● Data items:
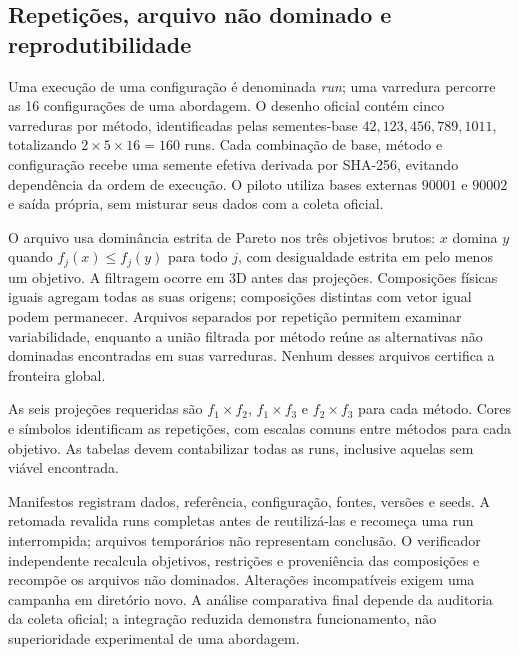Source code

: \documentclass[12pt,a4paper]{article}
\begin{document}
\subsection{Repetições, arquivo não dominado e reprodutibilidade}

Uma execução de uma configuração é denominada \emph{run}; uma varredura
percorre as 16 configurações de uma abordagem. O desenho oficial contém
cinco varreduras por método, identificadas pelas sementes-base
$42,123,456,789,1011$, totalizando $2\times5\times16=160$ runs.
Cada combinação de base, método e configuração recebe uma semente efetiva
derivada por SHA-256, evitando dependência da ordem de execução. O piloto
utiliza bases externas $90001$ e $90002$ e saída própria, sem misturar seus
dados com a coleta oficial.

O arquivo usa dominância estrita de Pareto nos três objetivos brutos:
$x$ domina $y$ quando $f_j(x)\leq f_j(y)$ para todo $j$, com desigualdade
estrita em pelo menos um objetivo. A filtragem ocorre em 3D antes das
projeções. Composições físicas iguais agregam todas as suas origens;
composições distintas com vetor igual podem permanecer. Arquivos separados
por repetição permitem examinar variabilidade, enquanto a união filtrada
por método reúne as alternativas não dominadas encontradas em suas varreduras.
Nenhum desses arquivos certifica a fronteira global.

As seis projeções requeridas são $f_1\times f_2$, $f_1\times f_3$ e
$f_2\times f_3$ para cada método. Cores e símbolos identificam as repetições,
com escalas comuns entre métodos para cada objetivo. As tabelas devem
contabilizar todas as runs, inclusive aquelas sem viável encontrada.

Manifestos registram dados, referência, configuração, fontes, versões e seeds.
A retomada revalida runs completas antes de reutilizá-las e recomeça uma run
interrompida; arquivos temporários não representam conclusão. O verificador
independente recalcula objetivos, restrições e proveniência das composições
e recompõe os arquivos não dominados. Alterações incompatíveis exigem uma
campanha em diretório novo. A análise comparativa final depende da auditoria
da coleta oficial; a integração reduzida demonstra funcionamento, não
superioridade experimental de uma abordagem.




\end{document}
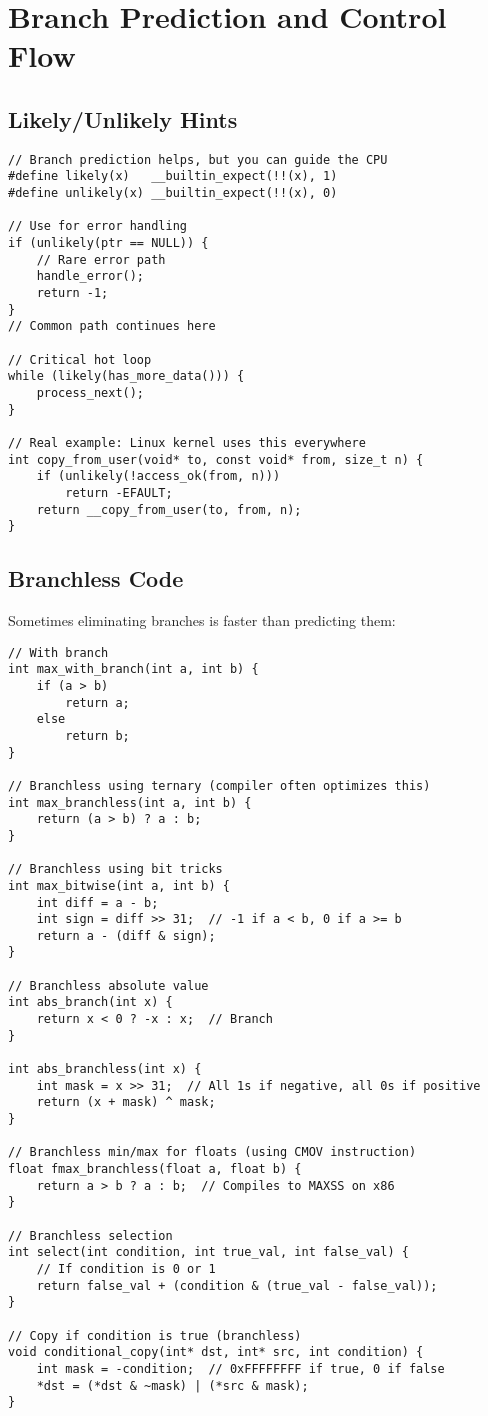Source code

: \section{Branch Prediction and Control Flow}

\subsection{Likely/Unlikely Hints}

\begin{lstlisting}
// Branch prediction helps, but you can guide the CPU
#define likely(x)   __builtin_expect(!!(x), 1)
#define unlikely(x) __builtin_expect(!!(x), 0)

// Use for error handling
if (unlikely(ptr == NULL)) {
    // Rare error path
    handle_error();
    return -1;
}
// Common path continues here

// Critical hot loop
while (likely(has_more_data())) {
    process_next();
}

// Real example: Linux kernel uses this everywhere
int copy_from_user(void* to, const void* from, size_t n) {
    if (unlikely(!access_ok(from, n)))
        return -EFAULT;
    return __copy_from_user(to, from, n);
}
\end{lstlisting}

\subsection{Branchless Code}

Sometimes eliminating branches is faster than predicting them:

\begin{lstlisting}
// With branch
int max_with_branch(int a, int b) {
    if (a > b)
        return a;
    else
        return b;
}

// Branchless using ternary (compiler often optimizes this)
int max_branchless(int a, int b) {
    return (a > b) ? a : b;
}

// Branchless using bit tricks
int max_bitwise(int a, int b) {
    int diff = a - b;
    int sign = diff >> 31;  // -1 if a < b, 0 if a >= b
    return a - (diff & sign);
}

// Branchless absolute value
int abs_branch(int x) {
    return x < 0 ? -x : x;  // Branch
}

int abs_branchless(int x) {
    int mask = x >> 31;  // All 1s if negative, all 0s if positive
    return (x + mask) ^ mask;
}

// Branchless min/max for floats (using CMOV instruction)
float fmax_branchless(float a, float b) {
    return a > b ? a : b;  // Compiles to MAXSS on x86
}

// Branchless selection
int select(int condition, int true_val, int false_val) {
    // If condition is 0 or 1
    return false_val + (condition & (true_val - false_val));
}

// Copy if condition is true (branchless)
void conditional_copy(int* dst, int* src, int condition) {
    int mask = -condition;  // 0xFFFFFFFF if true, 0 if false
    *dst = (*dst & ~mask) | (*src & mask);
}
\end{lstlisting}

● PROBLEM DETAILS: Without including any pictures, repeat the records above exactly.

● REPLY TO THE TASK:
Source code

: \documentclass[12pt,a4paper]{article}
\begin{document}
\subsection{Repetições, arquivo não dominado e reprodutibilidade}

Uma execução de uma configuração é denominada \emph{run}; uma varredura
percorre as 16 configurações de uma abordagem. O desenho oficial contém
cinco varreduras por método, identificadas pelas sementes-base
$42,123,456,789,1011$, totalizando $2\times5\times16=160$ runs.
Cada combinação de base, método e configuração recebe uma semente efetiva
derivada por SHA-256, evitando dependência da ordem de execução. O piloto
utiliza bases externas $90001$ e $90002$ e saída própria, sem misturar seus
dados com a coleta oficial.

O arquivo usa dominância estrita de Pareto nos três objetivos brutos:
$x$ domina $y$ quando $f_j(x)\leq f_j(y)$ para todo $j$, com desigualdade
estrita em pelo menos um objetivo. A filtragem ocorre em 3D antes das
projeções. Composições físicas iguais agregam todas as suas origens;
composições distintas com vetor igual podem permanecer. Arquivos separados
por repetição permitem examinar variabilidade, enquanto a união filtrada
por método reúne as alternativas não dominadas encontradas em suas varreduras.
Nenhum desses arquivos certifica a fronteira global.

As seis projeções requeridas são $f_1\times f_2$, $f_1\times f_3$ e
$f_2\times f_3$ para cada método. Cores e símbolos identificam as repetições,
com escalas comuns entre métodos para cada objetivo. As tabelas devem
contabilizar todas as runs, inclusive aquelas sem viável encontrada.

Manifestos registram dados, referência, configuração, fontes, versões e seeds.
A retomada revalida runs completas antes de reutilizá-las e recomeça uma run
interrompida; arquivos temporários não representam conclusão. O verificador
independente recalcula objetivos, restrições e proveniência das composições
e recompõe os arquivos não dominados. Alterações incompatíveis exigem uma
campanha em diretório novo. A análise comparativa final depende da auditoria
da coleta oficial; a integração reduzida demonstra funcionamento, não
superioridade experimental de uma abordagem.




\end{document}
Source code

: \section{Branch Prediction and Control Flow}

\subsection{Likely/Unlikely Hints}

\begin{lstlisting}
// Branch prediction helps, but you can guide the CPU
#define likely(x)   __builtin_expect(!!(x), 1)
#define unlikely(x) __builtin_expect(!!(x), 0)

// Use for error handling
if (unlikely(ptr == NULL)) {
    // Rare error path
    handle_error();
    return -1;
}
// Common path continues here

// Critical hot loop
while (likely(has_more_data())) {
    process_next();
}

// Real example: Linux kernel uses this everywhere
int copy_from_user(void* to, const void* from, size_t n) {
    if (unlikely(!access_ok(from, n)))
        return -EFAULT;
    return __copy_from_user(to, from, n);
}
\end{lstlisting}

\subsection{Branchless Code}

Sometimes eliminating branches is faster than predicting them:

\begin{lstlisting}
// With branch
int max_with_branch(int a, int b) {
    if (a > b)
        return a;
    else
        return b;
}

// Branchless using ternary (compiler often optimizes this)
int max_branchless(int a, int b) {
    return (a > b) ? a : b;
}

// Branchless using bit tricks
int max_bitwise(int a, int b) {
    int diff = a - b;
    int sign = diff >> 31;  // -1 if a < b, 0 if a >= b
    return a - (diff & sign);
}

// Branchless absolute value
int abs_branch(int x) {
    return x < 0 ? -x : x;  // Branch
}

int abs_branchless(int x) {
    int mask = x >> 31;  // All 1s if negative, all 0s if positive
    return (x + mask) ^ mask;
}

// Branchless min/max for floats (using CMOV instruction)
float fmax_branchless(float a, float b) {
    return a > b ? a : b;  // Compiles to MAXSS on x86
}

// Branchless selection
int select(int condition, int true_val, int false_val) {
    // If condition is 0 or 1
    return false_val + (condition & (true_val - false_val));
}

// Copy if condition is true (branchless)
void conditional_copy(int* dst, int* src, int condition) {
    int mask = -condition;  // 0xFFFFFFFF if true, 0 if false
    *dst = (*dst & ~mask) | (*src & mask);
}
\end{lstlisting}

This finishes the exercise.